İsrailli bakanın buna bir cevabı vardı ancak bu cevap herkesi hayrete düşürdü. İsrail Dışişleri Bakanı Israel Katz iki devletli çözüm tartışmaları devam ederken Filistinlilerin Akdeniz’de yapay bir adaya yerleştirilebileceğini öne sürdü. Katz bakanlara Gazze’ye gelen malların kontrol edilebilmesi için Akdeniz’de yapay bir ada çevresine liman inşa edilebileceğini söylemiş. Katz bu adaya ayrıca konutların da yerleştirilebileceğine değinmiş.
Bu sözler Avrupa Birliği temsilcilerinin “kapsamlı barış planı”na zemin hazırlamak amacıyla düzenlediği toplantıda şaşkınlık yarattı. Bir kaynağın The Guardian’a aktardığına göre bakanlar Katz’ın açıklamalarını görmezden gelerek konuşmaya devam etti. Katz bu öneriyi 2017 yılında ulaştırma bakanıyken de ortaya atmıştı.
Filistin Dışişleri Bakanı Riyad el Maliki İsrailli mevkidaşının önerisine karşı çıktı. El Maliki AB’nin Netanyahu’ya yaptırım uygulamayı düşünmesini, iki devletli çözüme karşı çıkışını şiddetle kınamasını istedi.
Katz’ın sözlerine karşılık Borrell tepkisini, “Biri liman olarak hizmet edecek yapay ada projesiyle ilgili, diğeri de Ortadoğu ile Hindistan’ı birbirine bağlayacak demiryolu hattı inşa etme projesiyle ilgili, bize de çok ilginç gelen iki video izleme zevkini yaşadık. Sanıyorum ki (Katz’ı kast ederek) bakan, vaktini ülkesinin güvenliği ve Ortadoğu ile Gazze’deki yüksek ölü sayıları için endişelenerek geçirseydi daha iyi değerlendirmiş olurdu” şeklinde gösterdi. Times of Israel’in haberine göre İsrail Dışişleri Bakanlığı, Katz’ın toplantıda “yapay ada” mevzusundan bahsettiğini ancak tüm Filistinlileri buraya yerleştirmek gibi bir şeyden bahsetmediğini söyledi.

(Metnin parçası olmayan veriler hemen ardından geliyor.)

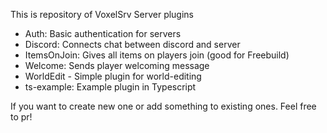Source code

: This is repository of VoxelSrv Server plugins

- Auth: Basic authentication for servers
- Discord: Connects chat between discord and server
- ItemsOnJoin: Gives all items on players join (good for Freebuild)
- Welcome: Sends player welcoming message
- WorldEdit - Simple plugin for world-editing
- ts-example: Example plugin in Typescript

If you want to create new one or add something to existing ones. Feel free to pr!
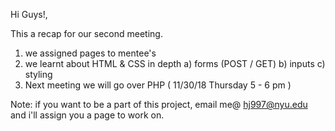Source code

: Hi Guys!,

This a recap for our second meeting.
1) we assigned pages to mentee's 
2) we learnt about HTML & CSS in depth
    a) forms (POST / GET)
    b) inputs
    c) styling
3) Next meeting we will go over PHP ( 11/30/18 Thursday 5 - 6 pm )

Note:
if you want to be a part of this project, email me@ hj997@nyu.edu and i'll assign you a page to work on.
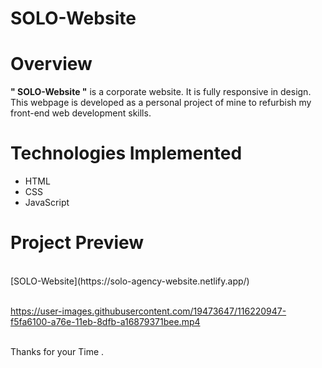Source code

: # SOLO-Website

<h1> Overview </h1> 

**" SOLO-Website "** is a corporate website. It is fully responsive in design. This webpage is developed as a personal project of mine to refurbish my front-end web development skills.

<h1>Technologies Implemented</h1> 

- HTML
- CSS
- JavaScript


<h1> Project Preview </h1> 
<br>
[SOLO-Website](https://solo-agency-website.netlify.app/)
<br>
<br>

https://user-images.githubusercontent.com/19473647/116220947-f5fa6100-a76e-11eb-8dfb-a16879371bee.mp4

<br>
Thanks for your Time .
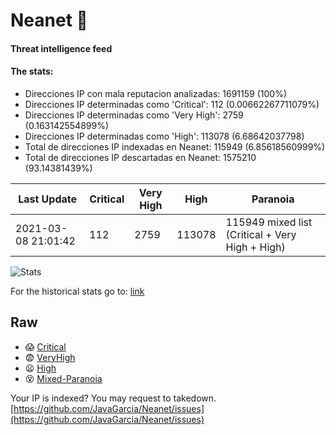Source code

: # Neanet :hocho:
#### Threat intelligence feed
#### The stats:

- Direcciones IP con mala reputacion analizadas: 1691159 (100%)
- Direcciones IP determinadas como 'Critical':  112 (0.00662267711079%)
- Direcciones IP determinadas como 'Very High':  2759 (0.163142554899%)
- Direcciones IP determinadas como 'High':  113078 (6.68642037798)
- Total de direcciones IP indexadas en Neanet:  115949 (6.85618560999%)
- Total de direcciones IP descartadas en Neanet:  1575210 (93.14381439%)

| Last Update | Critical | Very High | High | Paranoia |
| --- | --- | --- | --- | --- |
| 2021-03-08 21:01:42 | 112 | 2759 | 113078 | 115949 mixed list (Critical + Very High + High)|

![Stats](https://docs.google.com/spreadsheets/d/e/2PACX-1vSnaNMIXVabIpDJjufMlzH7poXnshF3mgd8Is1g9ytUEzVsP5my4Trn8f-xkoLLQ38xpL3HtmUexLo6/pubchart?oid=501124687&format=image)

For the historical stats go to: [link](/stats.csv)
## Raw
- :scream: [Critical](https://raw.githubusercontent.com/JavaGarcia/Neanet/master/blacklists/neanet_critical.txt)
- :fearful: [VeryHigh](https://raw.githubusercontent.com/JavaGarcia/Neanet/master/blacklists/neanet_veryHigh.txtt)
- :frowning: [High](https://raw.githubusercontent.com/JavaGarcia/Neanet/master/blacklists/neanet_high.txt)
- :dizzy_face: [Mixed-Paranoia](https://raw.githubusercontent.com/JavaGarcia/Neanet/master/blacklists/neanet_all.txt)


Your IP is indexed? You may request to takedown. [https://github.com/JavaGarcia/Neanet/issues](https://github.com/JavaGarcia/Neanet/issues)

İsrail desteklese de desteklemese de Ortadoğu’da iki devletli çözümün peşinden gitmeye kararlı olduğunu söyleyen Borrell, “Barış çok genel bir gayedir, kimse barışa karşı olduğunu söylemez. Bizim görüşümüze göre Ortadoğu’da barıştan bahsetmeyi bırakıp ayrıntılara, iki devletli çözüme odaklanmalıyız. Eğer ki İsrail çözüm istemiyorsa bize katılmaları zor olacaktır ama onların tavrı, diğerlerinin katılımına engel değil” dedi.